One shows a boy using a mirror to photograph himself in 1907 at Corsee in Nairn.
The other, which also uses mirrors to capture the image, was taken at Castleroy House in Broughty Ferry.
The images are in the collections of the Royal Commission on the Ancient and Historical Monuments of Scotland (RCAHMS).
Selfie was named as word of the year by Oxford Dictionaries last month.
The word has evolved from a niche social media tag into a mainstream term for a self-portrait photograph, the editors said.
Research suggested its frequency in the English language had increased by 17,000% in the last year, they added.
Selfie is defined by Oxford Dictionaries as "a photograph that one has taken of oneself, typically with a smartphone or webcam and uploaded to a social media website".
The 1907 photograph is from the Isabel Asher Album, which forms part of RCAHMS collection.
The organisation's communications manager, James Crawford, said: "We think of the selfie craze as a particularly modern phenomenon - driven by social media.
"But by looking through historical archives, from portrait paintings to early photography, it's clear that people have always been fascinated with recording, and sharing, images of themselves."
He added: "The technology may have changed, but the selfie has been around - in one form or another - for a very long time."
The commission holds more than five million drawings, photographs, negatives and manuscripts relating to Scotland's archaeology, buildings and maritime heritage.

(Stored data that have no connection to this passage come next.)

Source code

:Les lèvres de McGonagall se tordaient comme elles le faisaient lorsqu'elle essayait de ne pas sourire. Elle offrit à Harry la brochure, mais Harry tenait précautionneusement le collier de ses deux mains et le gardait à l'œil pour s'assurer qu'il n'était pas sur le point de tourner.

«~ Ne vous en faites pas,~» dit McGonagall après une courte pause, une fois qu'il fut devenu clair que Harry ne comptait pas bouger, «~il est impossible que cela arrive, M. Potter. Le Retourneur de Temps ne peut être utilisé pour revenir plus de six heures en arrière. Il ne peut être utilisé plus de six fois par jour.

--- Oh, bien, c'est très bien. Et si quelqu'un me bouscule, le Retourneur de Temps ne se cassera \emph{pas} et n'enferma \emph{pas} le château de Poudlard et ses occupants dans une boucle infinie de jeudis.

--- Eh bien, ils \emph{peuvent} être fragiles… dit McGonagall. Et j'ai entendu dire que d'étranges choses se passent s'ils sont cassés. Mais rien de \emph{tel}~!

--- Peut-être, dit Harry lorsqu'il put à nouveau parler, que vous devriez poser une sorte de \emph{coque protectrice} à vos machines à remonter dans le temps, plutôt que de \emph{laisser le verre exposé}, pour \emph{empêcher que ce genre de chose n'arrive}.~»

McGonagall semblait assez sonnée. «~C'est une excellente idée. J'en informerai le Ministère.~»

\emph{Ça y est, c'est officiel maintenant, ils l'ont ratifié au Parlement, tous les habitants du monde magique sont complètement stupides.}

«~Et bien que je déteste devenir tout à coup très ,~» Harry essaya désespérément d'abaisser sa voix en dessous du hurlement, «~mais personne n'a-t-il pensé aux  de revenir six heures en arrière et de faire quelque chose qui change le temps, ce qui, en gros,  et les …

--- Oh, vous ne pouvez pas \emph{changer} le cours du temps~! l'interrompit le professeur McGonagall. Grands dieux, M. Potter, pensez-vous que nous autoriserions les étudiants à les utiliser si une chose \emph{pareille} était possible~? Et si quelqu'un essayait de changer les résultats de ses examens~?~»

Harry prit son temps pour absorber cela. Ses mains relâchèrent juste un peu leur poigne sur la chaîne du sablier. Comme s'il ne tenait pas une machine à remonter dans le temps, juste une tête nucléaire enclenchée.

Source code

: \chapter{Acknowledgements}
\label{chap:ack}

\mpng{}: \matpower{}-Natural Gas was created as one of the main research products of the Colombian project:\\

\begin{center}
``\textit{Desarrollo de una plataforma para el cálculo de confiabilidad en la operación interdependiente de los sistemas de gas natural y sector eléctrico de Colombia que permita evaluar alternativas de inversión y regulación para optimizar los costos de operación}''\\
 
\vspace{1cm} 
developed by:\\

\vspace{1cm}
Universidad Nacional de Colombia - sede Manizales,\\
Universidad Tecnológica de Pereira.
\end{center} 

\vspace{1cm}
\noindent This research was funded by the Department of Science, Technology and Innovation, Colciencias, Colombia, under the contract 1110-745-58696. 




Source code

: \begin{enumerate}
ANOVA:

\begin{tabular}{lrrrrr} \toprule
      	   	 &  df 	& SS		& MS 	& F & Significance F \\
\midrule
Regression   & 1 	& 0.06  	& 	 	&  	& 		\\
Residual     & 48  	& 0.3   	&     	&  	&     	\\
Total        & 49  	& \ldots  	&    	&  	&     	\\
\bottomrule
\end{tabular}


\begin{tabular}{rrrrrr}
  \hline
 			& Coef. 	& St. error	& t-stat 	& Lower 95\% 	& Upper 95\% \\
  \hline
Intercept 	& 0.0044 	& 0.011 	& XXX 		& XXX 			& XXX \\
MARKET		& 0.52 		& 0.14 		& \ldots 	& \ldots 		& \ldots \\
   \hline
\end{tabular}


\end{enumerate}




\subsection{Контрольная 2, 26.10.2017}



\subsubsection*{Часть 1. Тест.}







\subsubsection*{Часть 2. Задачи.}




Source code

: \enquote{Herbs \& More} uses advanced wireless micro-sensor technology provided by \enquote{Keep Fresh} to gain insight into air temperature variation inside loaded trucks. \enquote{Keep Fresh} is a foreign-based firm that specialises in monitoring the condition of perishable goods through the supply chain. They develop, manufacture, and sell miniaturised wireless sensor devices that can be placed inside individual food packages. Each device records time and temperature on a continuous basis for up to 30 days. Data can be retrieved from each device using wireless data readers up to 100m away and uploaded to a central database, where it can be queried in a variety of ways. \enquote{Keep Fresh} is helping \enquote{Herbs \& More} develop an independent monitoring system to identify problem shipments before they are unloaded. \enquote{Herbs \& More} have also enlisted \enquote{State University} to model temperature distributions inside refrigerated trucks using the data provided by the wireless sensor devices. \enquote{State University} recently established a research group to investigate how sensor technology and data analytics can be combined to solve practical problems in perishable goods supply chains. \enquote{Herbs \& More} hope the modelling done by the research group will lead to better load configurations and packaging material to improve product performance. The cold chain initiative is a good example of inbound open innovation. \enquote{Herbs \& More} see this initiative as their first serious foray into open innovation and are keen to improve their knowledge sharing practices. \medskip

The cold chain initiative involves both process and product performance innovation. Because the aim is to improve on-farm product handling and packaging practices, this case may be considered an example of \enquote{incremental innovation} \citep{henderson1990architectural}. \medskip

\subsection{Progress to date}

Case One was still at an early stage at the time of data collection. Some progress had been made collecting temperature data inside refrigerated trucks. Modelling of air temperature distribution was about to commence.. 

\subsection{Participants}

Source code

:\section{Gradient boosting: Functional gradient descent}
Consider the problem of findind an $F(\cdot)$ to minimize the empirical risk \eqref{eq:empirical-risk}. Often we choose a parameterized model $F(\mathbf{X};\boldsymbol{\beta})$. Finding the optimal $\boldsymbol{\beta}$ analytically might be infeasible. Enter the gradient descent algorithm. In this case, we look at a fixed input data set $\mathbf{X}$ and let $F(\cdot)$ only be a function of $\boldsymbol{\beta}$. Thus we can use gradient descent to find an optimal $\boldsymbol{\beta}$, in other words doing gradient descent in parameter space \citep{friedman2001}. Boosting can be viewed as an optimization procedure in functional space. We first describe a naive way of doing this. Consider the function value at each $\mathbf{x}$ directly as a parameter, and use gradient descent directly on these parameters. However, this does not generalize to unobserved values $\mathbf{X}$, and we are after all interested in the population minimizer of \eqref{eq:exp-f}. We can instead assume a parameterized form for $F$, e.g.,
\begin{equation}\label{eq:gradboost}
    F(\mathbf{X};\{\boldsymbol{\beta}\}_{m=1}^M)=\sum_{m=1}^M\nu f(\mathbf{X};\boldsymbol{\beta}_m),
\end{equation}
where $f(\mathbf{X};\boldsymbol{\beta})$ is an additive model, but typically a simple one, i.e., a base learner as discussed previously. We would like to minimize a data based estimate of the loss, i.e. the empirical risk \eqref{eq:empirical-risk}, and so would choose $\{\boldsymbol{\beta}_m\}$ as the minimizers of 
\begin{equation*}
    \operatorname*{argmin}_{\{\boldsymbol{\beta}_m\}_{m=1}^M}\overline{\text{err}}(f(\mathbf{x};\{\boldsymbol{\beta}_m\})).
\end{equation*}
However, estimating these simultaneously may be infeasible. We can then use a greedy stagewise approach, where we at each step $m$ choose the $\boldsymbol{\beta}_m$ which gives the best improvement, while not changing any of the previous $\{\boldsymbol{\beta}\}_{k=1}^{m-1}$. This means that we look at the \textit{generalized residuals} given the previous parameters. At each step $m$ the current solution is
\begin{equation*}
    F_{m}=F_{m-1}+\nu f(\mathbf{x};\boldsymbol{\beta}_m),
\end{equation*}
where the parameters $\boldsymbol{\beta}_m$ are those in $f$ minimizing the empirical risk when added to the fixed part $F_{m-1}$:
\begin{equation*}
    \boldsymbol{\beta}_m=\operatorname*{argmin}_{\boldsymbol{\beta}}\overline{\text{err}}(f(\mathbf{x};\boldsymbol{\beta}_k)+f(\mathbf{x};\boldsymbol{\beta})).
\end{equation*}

Through the National Collection of Aerial Photography, it also has an archive of more than 20 million aerial images of locations around the world.

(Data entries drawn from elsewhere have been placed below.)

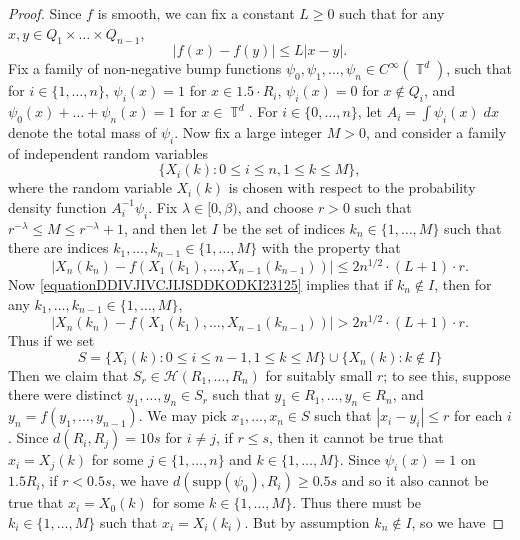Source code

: \documentclass[dvipsnames,letterpaper,12pt]{article}
\numberwithin{equation}{section}
\DeclareMathOperator{\TT}{\mathbb{T}}
\numberwithin{theorem}{section}
\begin{document}
\begin{proof}
    Since $f$ is smooth, we can fix a constant $L \geq 0$ such that for any $x,y \in Q_1 \times \dots \times Q_{n-1}$,
    \begin{equation} \label{eqiatiojawoij2134141235235231}
        |f(x) - f(y)| \leq L|x - y|.
    \end{equation}
    Fix a family of non-negative bump functions $\psi_0,\psi_1,\dots,\psi_n \in C^\infty(\TT^d)$, such that for $i \in \{ 1,\dots,n \}$, $\psi_i(x) = 1$ for $x \in 1.5 \cdot R_i$, $\psi_i(x) = 0$ for $x \not \in Q_i$, and $\psi_0(x) + \dots + \psi_n(x) = 1$ for $x \in \TT^d$. For $i \in \{ 0, \dots, n \}$, let $A_i = \int \psi_i(x)\; dx$ denote the total mass of $\psi_i$. Now fix a large integer $M > 0$, and consider a family of independent random variables
    \[ \{ X_i(k) : 0 \leq i \leq n, 1 \leq k \leq M \}, \]
    where the random variable $X_i(k)$ is chosen with respect to the probability density function $A_i^{-1} \psi_i$. Fix $\lambda \in [0,\beta)$, and choose $r > 0$ such that $r^{-\lambda} \leq M \leq r^{-\lambda} + 1$, and then let $I$ be the set of indices $k_n \in \{ 1, \dots, M \}$ such that there are indices $k_1,\dots,k_{n-1} \in \{ 1,\dots,M \}$ with the property that
    \begin{equation} \label{equationDDIVJIVCJIJSDDKODKI23125}
        |X_n(k_n) - f(X_1(k_1),\dots,X_{n-1}(k_{n-1}))| \leq 2 n^{1/2} \cdot (L+1) \cdot r.
    \end{equation}
    Now \eqref{equationDDIVJIVCJIJSDDKODKI23125} implies that if $k_n \not \in I$, then for any $k_1,\dots,k_{n-1} \in \{ 1, \dots, M \}$,
    \begin{equation}
        |X_n(k_n) - f(X_1(k_1),\dots,X_{n-1}(k_{n-1}))| > 2 n^{1/2} \cdot (L+1) \cdot r.
    \end{equation}
    Thus if we set
    \[ S = \{ X_i(k) : 0 \leq i \leq n-1, 1 \leq k \leq M \} \cup \{ X_n(k) : k \not \in I \} \]
    Then we claim that $S_r \in \mathcal{H}(R_1,\dots,R_n)$ for suitably small $r$; to see this, suppose there were distinct $y_1,\dots,y_n \in S_r$ such that $y_1 \in R_1, \dots, y_n \in R_n$, and $y_n = f(y_1,\dots,y_{n-1})$. We may pick $x_1,\dots,x_n \in S$ such that $|x_i - y_i| \leq r$ for each $i$. Since $d(R_i,R_j) = 10s$ for $i \neq j$, if $r \leq s$, then it cannot be true that $x_i = X_j(k)$ for some $j \in \{ 1, \dots, n \}$ and $k \in \{ 1, \dots, M \}$. Since $\psi_i(x) = 1$ on $1.5 R_i$, if $r < 0.5 s$, we have $d(\text{supp}(\psi_0), R_i) \geq 0.5 s$ and so it also cannot be true that $x_i = X_0(k)$ for some $k \in \{ 1, \dots, M \}$. Thus there must be $k_i \in \{ 1, \dots, M \}$ such that $x_i = X_i(k_i)$. But by assumption $k_n \not \in I$, so we have

\end{proof}
\end{document}
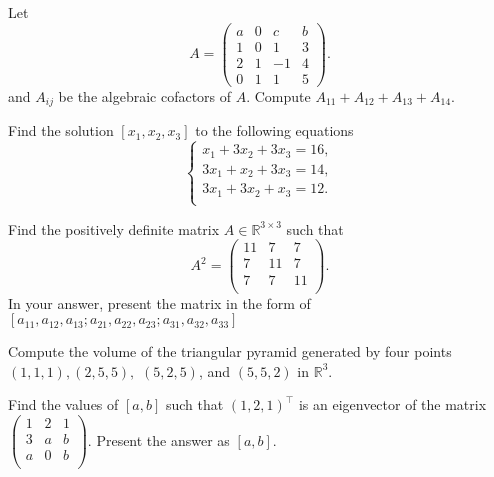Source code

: \begin{problem} Let
\[
A = \begin{pmatrix}
a &0 & c &b\\
1 & 0 &1 & 3\\
2 & 1 & -1 & 4\\
0 & 1 & 1& 5
\end{pmatrix}.
\]
and $A_{ij}$ be the algebraic cofactors of $A$. Compute $A_{11}+A_{12}+A_{13}+A_{14}.$
\end{problem}

\begin{problem} Find the solution $[x_1,x_2,x_3]$ to the following equations
\[
\left\{\begin{array}{c}
  x_1+3x_2+3x_3=16, \\
  3x_1+x_2+3x_3=14, \\
  3x_1+3x_2+x_3=12. \\
\end{array}\right.
\]

\end{problem}

\begin{problem} Find the positively definite matrix $A\in \mathbb{R}^{3\times 3}$ such that
\[
A^2 = \begin{pmatrix}
11&7 & 7 \\
7 &11 &7\\
7 &7 & 11\\
\end{pmatrix}.
\]
In your answer, present the matrix in the form of $[a_{11},a_{12},a_{13}; a_{21},a_{22},a_{23}; a_{31},a_{32},a_{33} ]$
\end{problem}

\begin{problem} Compute the volume of the triangular pyramid
 generated by four points $(1,1,1),(2,5,5), $  $(5,2,5) $, and $(5,5,2)$ in $\mathbb{R}^3.$
\end{problem}

\begin{problem}  Find the values of $[a,b]$ such that $(1,2,1)^{\top}$ is an eigenvector of the matrix
 $\left(
    \begin{array}{ccc}
      1 & 2 &1\\
      3 & a & b \\
      a & 0 & b \\
    \end{array}
  \right)
 $. Present the answer as $[a,b]$. 

\end{problem}

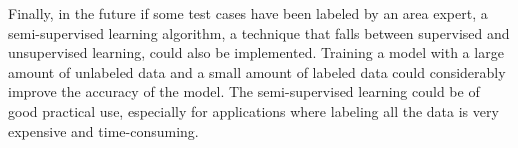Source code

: Finally, in the future if some test cases have been labeled by an
area expert, a semi-supervised learning algorithm, a technique that
falls between supervised and unsupervised learning, could also be
implemented. Training a model with a large amount of unlabeled data
and a small amount of labeled data could considerably improve the
accuracy of the model. The semi-supervised learning could be of good
practical use, especially for applications where labeling all the
data is very expensive and time-consuming. 


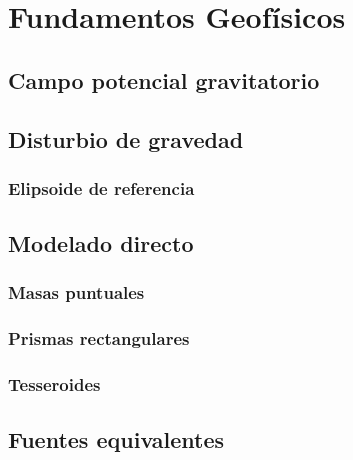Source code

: \chapter{Fundamentos Geofísicos}

\section{Campo potencial gravitatorio}

\section{Disturbio de gravedad}

\subsection{Elipsoide de referencia}

\section{Modelado directo}

\subsection{Masas puntuales}

\subsection{Prismas rectangulares}

\subsection{Tesseroides}

\section{Fuentes equivalentes}
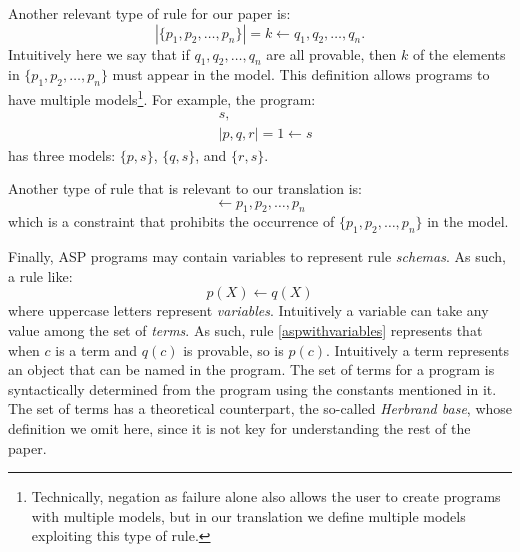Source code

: Another relevant type of rule for our paper is:
\begin{equation*}
    |\{p_1,p_2,\ldots,p_n\}|=k \leftarrow q_1,q_2,\ldots,q_n.
\end{equation*}
Intuitively here we say that if $q_1,q_2,\ldots,q_n$ are all provable, then $k$ of the elements in $\{p_1,p_2,\ldots,p_n\}$ must appear in the model. This definition allows programs to have multiple models\footnote{Technically, negation as failure alone also allows the user to create programs with multiple models, but in our translation we define multiple models exploiting this type of rule.}. For example, the program:
\begin{align*}
    &s,\\
    &|{p,q,r}|=1\leftarrow s
\end{align*}
has three models: $\{p,s\}$, $\{q,s\}$, and $\{r,s\}$.

Another type of rule that is relevant to our translation is:
\begin{equation}
    \leftarrow p_1,p_2,\ldots,p_n
\end{equation}
which is a constraint that prohibits the occurrence of $\{p_1,p_2,\ldots,p_n\}$ in the model.

Finally, ASP programs may contain variables to represent rule \emph{schemas}. As such, a rule like:
\begin{equation}\label{aspwithvariables}
    p(X)\leftarrow q(X)
\end{equation}
where uppercase letters represent \emph{variables}. Intuitively a variable can take any value among the set of \emph{terms}. As such, rule \eqref{aspwithvariables} represents that when $c$ is a term and $q(c)$ is provable, so is $p(c)$. Intuitively a term represents an object that can be named in the program. The set of terms for a program is syntactically determined from the program using the constants mentioned in it. The set of terms has a theoretical counterpart, the so-called \emph{Herbrand base}, whose definition we omit here, since it is not key for understanding the rest of the paper.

A selfie at Nelson Mandela's memorial service this week prompted a mixed reaction in the media.
Prime Minister David Cameron, US president Barack Obama and Danish leader Helle Thorning-Schmidt huddled together for the snap.

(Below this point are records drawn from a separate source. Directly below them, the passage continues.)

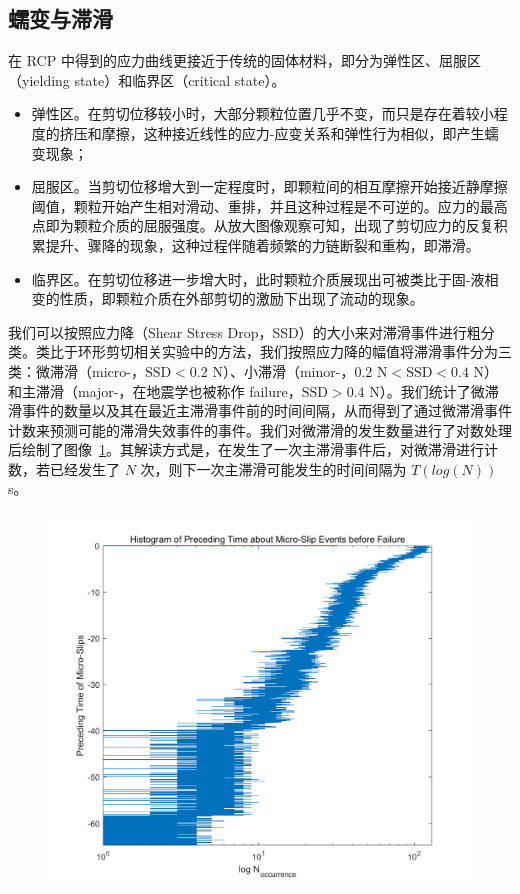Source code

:\subsection{蠕变与滞滑}

在 RCP 中得到的应力曲线更接近于传统的固体材料，即分为弹性区、屈服区（yielding state）和临界区（critical state）。

\begin{itemize}
  \item 弹性区。在剪切位移较小时，大部分颗粒位置几乎不变，而只是存在着较小程度的挤压和摩擦，这种接近线性的应力-应变关系和弹性行为相似，即产生蠕变现象；
  \item 屈服区。当剪切位移增大到一定程度时，即颗粒间的相互摩擦开始接近静摩擦阈值，颗粒开始产生相对滑动、重排，并且这种过程是不可逆的。应力的最高点即为颗粒介质的屈服强度。从放大图像观察可知，出现了剪切应力的反复积累提升、骤降的现象，这种过程伴随着频繁的力链断裂和重构，即滞滑。
  \item 临界区。在剪切位移进一步增大时，此时颗粒介质展现出可被类比于固-液相变的性质，即颗粒介质在外部剪切的激励下出现了流动的现象。
\end{itemize}

我们可以按照应力降（Shear Stress Drop，SSD）的大小来对滞滑事件进行粗分类。类比于环形剪切相关实验中的方法，我们按照应力降的幅值将滞滑事件分为三类：微滞滑（micro-，$\text{SSD}<0.2$ \unit{\newton}）、小滞滑（minor-，0.2 \unit{\newton}$<\text{SSD}<0.4$ \unit{\newton}）和主滞滑（major-，在地震学也被称作 failure，$\text{SSD}>0.4$ \unit{\newton}）。我们统计了微滞滑事件的数量以及其在最近主滞滑事件前的时间间隔，从而得到了通过微滞滑事件计数来预测可能的滞滑失效事件的事件。我们对微滞滑的发生数量进行了对数处理后绘制了图像~\ref{fig:preceding_interval}。其解读方式是，在发生了一次主滞滑事件后，对微滞滑进行计数，若已经发生了 $N$ 次，则下一次主滞滑可能发生的时间间隔为 $T(log{(N)})$ \unit{s}。

\begin{figure}[!htp]
  \centering
  \includegraphics[height=10cm]{figures/4_preceding_interval.png}
  \label{fig:preceding_interval}
\end{figure}

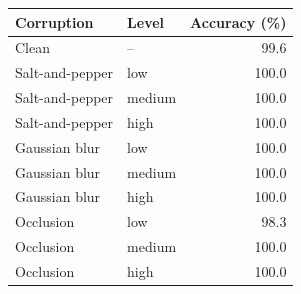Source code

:\begin{tabular}{llr}
\toprule
Corruption & Level & Accuracy (\%) \\
\midrule
Clean & -- & 99.6 \\
Salt-and-pepper & low & 100.0 \\
Salt-and-pepper & medium & 100.0 \\
Salt-and-pepper & high & 100.0 \\
Gaussian blur & low & 100.0 \\
Gaussian blur & medium & 100.0 \\
Gaussian blur & high & 100.0 \\
Occlusion & low & 98.3 \\
Occlusion & medium & 100.0 \\
Occlusion & high & 100.0 \\
\bottomrule
\end{tabular}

Some have said the taking of the image was disrespectful, although others said it was in keeping in with the celebratory mood at Tuesday's event in Soweto, South Africa.
Earlier this month, the makers of Star Wars: Episode VII launched an official Instagram account by posting a selfie of Darth Vader.
A tweet told followers to subscribe to the Instagram page, saying: "It is useless to resist."
Pope Francis posed for a selfie with a group of young people in August.